(Saved entries)
════════

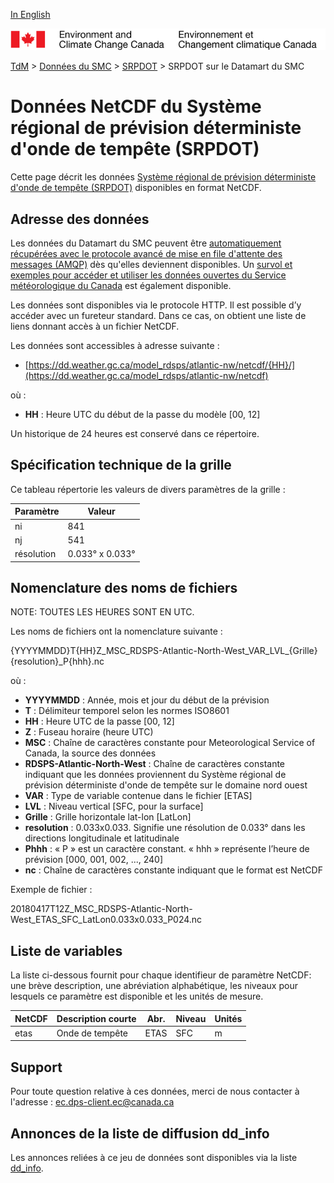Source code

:
[In English](readme_rdsps-datamart_en.md)

![ECCC logo](../../img_eccc-logo.png)

[TdM](../../readme_fr.md) > [Données du SMC](../../readme_fr.md) > [SRPDOT](readme_rdsps_fr.md) > SRPDOT sur le Datamart du SMC

# Données NetCDF du Système régional de prévision déterministe d'onde de tempête (SRPDOT)

Cette page décrit les données [Système régional de prévision déterministe d'onde de tempête (SRPDOT)](readme_rdsps_fr.md) disponibles en format NetCDF.

## Adresse des données

Les données du Datamart du SMC peuvent être [automatiquement récupérées avec le protocole avancé de mise en file d'attente des messages (AMQP)](../../msc-datamart/amqp_fr.md) dès qu'elles deviennent disponibles. Un [survol et exemples pour accéder et utiliser les données ouvertes du Service météorologique du Canada](../../usage/readme_fr.md) est également disponible.

Les données sont disponibles via le protocole HTTP. Il est possible d’y accéder avec un fureteur standard. Dans ce cas, on obtient une liste de liens donnant accès à un fichier NetCDF.

Les données sont accessibles à adresse suivante :

* [https://dd.weather.gc.ca/model_rdsps/atlantic-nw/netcdf/{HH}/](https://dd.weather.gc.ca/model_rdsps/atlantic-nw/netcdf)

où :

* __HH__ : Heure UTC du début de la passe du modèle [00, 12]

Un historique de 24 heures est conservé dans ce répertoire.

## Spécification technique de la grille

Ce tableau répertorie les valeurs de divers paramètres de la grille :

| Paramètre | Valeur |
| ------ | ------ |
| ni | 841 |
| nj | 541 |
| résolution | 0.033° x 0.033° |

## Nomenclature des noms de fichiers

NOTE: TOUTES LES HEURES SONT EN UTC.

Les noms de fichiers ont la nomenclature suivante :

{YYYYMMDD}T{HH}Z_MSC_RDSPS-Atlantic-North-West_VAR_LVL_{Grille}{resolution}_P{hhh}.nc 

où :

* __YYYYMMDD__ : Année, mois et jour du début de la prévision
* __T__ : Délimiteur temporel selon les normes ISO8601
* __HH__ : Heure UTC de la passe [00, 12]
* __Z__ : Fuseau horaire (heure UTC)
* __MSC__ : Chaîne de caractères constante pour Meteorological Service of Canada, la source des données 
* __RDSPS-Atlantic-North-West__ : Chaîne de caractères constante indiquant que les données proviennent du Système régional de prévision déterministe d'onde de tempête sur le domaine nord ouest
* __VAR__ : Type de variable contenue dans le fichier [ETAS]
* __LVL__ : Niveau vertical [SFC, pour la surface]
* __Grille__ : Grille horizontale lat-lon [LatLon]
* __resolution__ : 0.033x0.033. Signifie une résolution de 0.033° dans les directions longitudinale et latitudinale
* __Phhh__ : « P » est un caractère constant. « hhh » représente l’heure de prévision [000, 001, 002, ..., 240]
* __nc__ : Chaîne de caractères constante indiquant que le format est NetCDF

Exemple de fichier :

20180417T12Z_MSC_RDSPS-Atlantic-North-West_ETAS_SFC_LatLon0.033x0.033_P024.nc

##   Liste de variables

La liste ci-dessous fournit pour chaque identifieur de paramètre NetCDF: une brève description, une abréviation alphabétique, les niveaux pour lesquels ce paramètre est disponible et les unités de mesure.


| NetCDF |   Description courte |                        Abr.|   Niveau | Unités|
|--------|--------|--------|--------|--------|
| etas   |  Onde de tempête     |                      ETAS  |  SFC | m |


## Support

Pour toute question relative à ces données, merci de nous contacter à l'adresse : [ec.dps-client.ec@canada.ca](mailto:ec.dps-client.ec@canada.ca)

## Annonces de la liste de diffusion dd_info

Les annonces reliées à ce jeu de données sont disponibles via la liste [dd_info](https://lists.ec.gc.ca/cgi-bin/mailman/listinfo/dd_info).
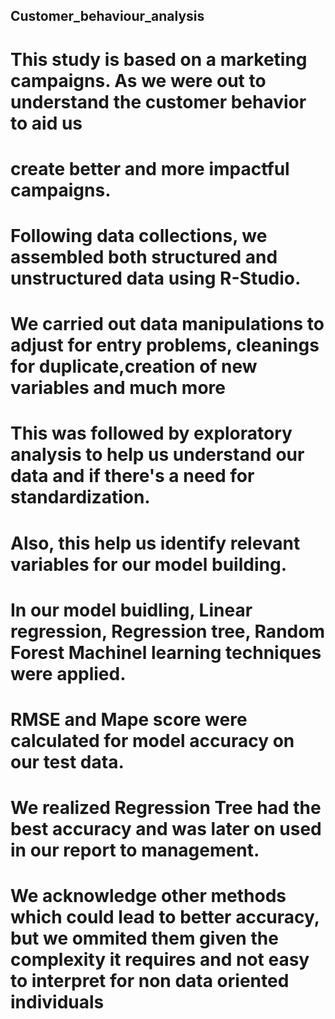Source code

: ## Customer_behaviour_analysis

# This study is based on a marketing campaigns. As we were out to understand the customer behavior to aid us 
# create better and more impactful campaigns.

# Following data collections, we assembled both structured and unstructured data using R-Studio. 
# We carried out data manipulations to adjust for entry problems, cleanings for duplicate,creation of new variables and much more
# This was followed by exploratory analysis to help us understand our data and if there's a need for standardization. 
# Also, this help us identify relevant variables for our model building.
# In our model buidling, Linear regression, Regression tree, Random Forest Machinel learning techniques were applied.
# RMSE and Mape score were calculated for model accuracy on our test data.

# We realized Regression Tree had the best accuracy and was later on used in our report to management.

# We acknowledge other methods which could lead to better accuracy, but we ommited them given the complexity it requires and not easy to interpret for non data oriented individuals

════════

## Aim of the exercise
The entries above need to be transcribed word for word, and the pictures stay out.

## Written response
Source code

:
[In English](readme_rdsps-datamart_en.md)

![ECCC logo](../../img_eccc-logo.png)

[TdM](../../readme_fr.md) > [Données du SMC](../../readme_fr.md) > [SRPDOT](readme_rdsps_fr.md) > SRPDOT sur le Datamart du SMC

# Données NetCDF du Système régional de prévision déterministe d'onde de tempête (SRPDOT)

Cette page décrit les données [Système régional de prévision déterministe d'onde de tempête (SRPDOT)](readme_rdsps_fr.md) disponibles en format NetCDF.

## Adresse des données

Les données du Datamart du SMC peuvent être [automatiquement récupérées avec le protocole avancé de mise en file d'attente des messages (AMQP)](../../msc-datamart/amqp_fr.md) dès qu'elles deviennent disponibles. Un [survol et exemples pour accéder et utiliser les données ouvertes du Service météorologique du Canada](../../usage/readme_fr.md) est également disponible.

Les données sont disponibles via le protocole HTTP. Il est possible d’y accéder avec un fureteur standard. Dans ce cas, on obtient une liste de liens donnant accès à un fichier NetCDF.

Les données sont accessibles à adresse suivante :

* [https://dd.weather.gc.ca/model_rdsps/atlantic-nw/netcdf/{HH}/](https://dd.weather.gc.ca/model_rdsps/atlantic-nw/netcdf)

où :

* __HH__ : Heure UTC du début de la passe du modèle [00, 12]

Un historique de 24 heures est conservé dans ce répertoire.

## Spécification technique de la grille

Ce tableau répertorie les valeurs de divers paramètres de la grille :

| Paramètre | Valeur |
| ------ | ------ |
| ni | 841 |
| nj | 541 |
| résolution | 0.033° x 0.033° |

## Nomenclature des noms de fichiers

NOTE: TOUTES LES HEURES SONT EN UTC.

Les noms de fichiers ont la nomenclature suivante :

{YYYYMMDD}T{HH}Z_MSC_RDSPS-Atlantic-North-West_VAR_LVL_{Grille}{resolution}_P{hhh}.nc 

où :

* __YYYYMMDD__ : Année, mois et jour du début de la prévision
* __T__ : Délimiteur temporel selon les normes ISO8601
* __HH__ : Heure UTC de la passe [00, 12]
* __Z__ : Fuseau horaire (heure UTC)
* __MSC__ : Chaîne de caractères constante pour Meteorological Service of Canada, la source des données 
* __RDSPS-Atlantic-North-West__ : Chaîne de caractères constante indiquant que les données proviennent du Système régional de prévision déterministe d'onde de tempête sur le domaine nord ouest
* __VAR__ : Type de variable contenue dans le fichier [ETAS]
* __LVL__ : Niveau vertical [SFC, pour la surface]
* __Grille__ : Grille horizontale lat-lon [LatLon]
* __resolution__ : 0.033x0.033. Signifie une résolution de 0.033° dans les directions longitudinale et latitudinale
* __Phhh__ : « P » est un caractère constant. « hhh » représente l’heure de prévision [000, 001, 002, ..., 240]
* __nc__ : Chaîne de caractères constante indiquant que le format est NetCDF

Exemple de fichier :

20180417T12Z_MSC_RDSPS-Atlantic-North-West_ETAS_SFC_LatLon0.033x0.033_P024.nc

##   Liste de variables

La liste ci-dessous fournit pour chaque identifieur de paramètre NetCDF: une brève description, une abréviation alphabétique, les niveaux pour lesquels ce paramètre est disponible et les unités de mesure.


| NetCDF |   Description courte |                        Abr.|   Niveau | Unités|
|--------|--------|--------|--------|--------|
| etas   |  Onde de tempête     |                      ETAS  |  SFC | m |


## Support

Pour toute question relative à ces données, merci de nous contacter à l'adresse : [ec.dps-client.ec@canada.ca](mailto:ec.dps-client.ec@canada.ca)

## Annonces de la liste de diffusion dd_info

Les annonces reliées à ce jeu de données sont disponibles via la liste [dd_info](https://lists.ec.gc.ca/cgi-bin/mailman/listinfo/dd_info).
Source code

: ## Customer_behaviour_analysis

# This study is based on a marketing campaigns. As we were out to understand the customer behavior to aid us 
# create better and more impactful campaigns.

# Following data collections, we assembled both structured and unstructured data using R-Studio. 
# We carried out data manipulations to adjust for entry problems, cleanings for duplicate,creation of new variables and much more
# This was followed by exploratory analysis to help us understand our data and if there's a need for standardization. 
# Also, this help us identify relevant variables for our model building.
# In our model buidling, Linear regression, Regression tree, Random Forest Machinel learning techniques were applied.
# RMSE and Mape score were calculated for model accuracy on our test data.

# We realized Regression Tree had the best accuracy and was later on used in our report to management.

# We acknowledge other methods which could lead to better accuracy, but we ommited them given the complexity it requires and not easy to interpret for non data oriented individuals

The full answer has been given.